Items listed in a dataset
□ □ □ □ □ □ □

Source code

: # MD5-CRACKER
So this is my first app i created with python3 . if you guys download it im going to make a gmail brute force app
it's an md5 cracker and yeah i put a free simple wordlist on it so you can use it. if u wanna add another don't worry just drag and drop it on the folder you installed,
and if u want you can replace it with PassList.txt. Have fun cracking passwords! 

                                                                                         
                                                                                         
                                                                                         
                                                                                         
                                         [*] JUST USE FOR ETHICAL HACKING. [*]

□ □ □ □ □ □ □

### [Work item]
The reply should contain all of the entries exactly as shown above.

### [Solved problem]
Source code

: # MD5-CRACKER
So this is my first app i created with python3 . if you guys download it im going to make a gmail brute force app
it's an md5 cracker and yeah i put a free simple wordlist on it so you can use it. if u wanna add another don't worry just drag and drop it on the folder you installed,
and if u want you can replace it with PassList.txt. Have fun cracking passwords! 

                                                                                         
                                                                                         
                                                                                         
                                                                                         
                                         [*] JUST USE FOR ETHICAL HACKING. [*]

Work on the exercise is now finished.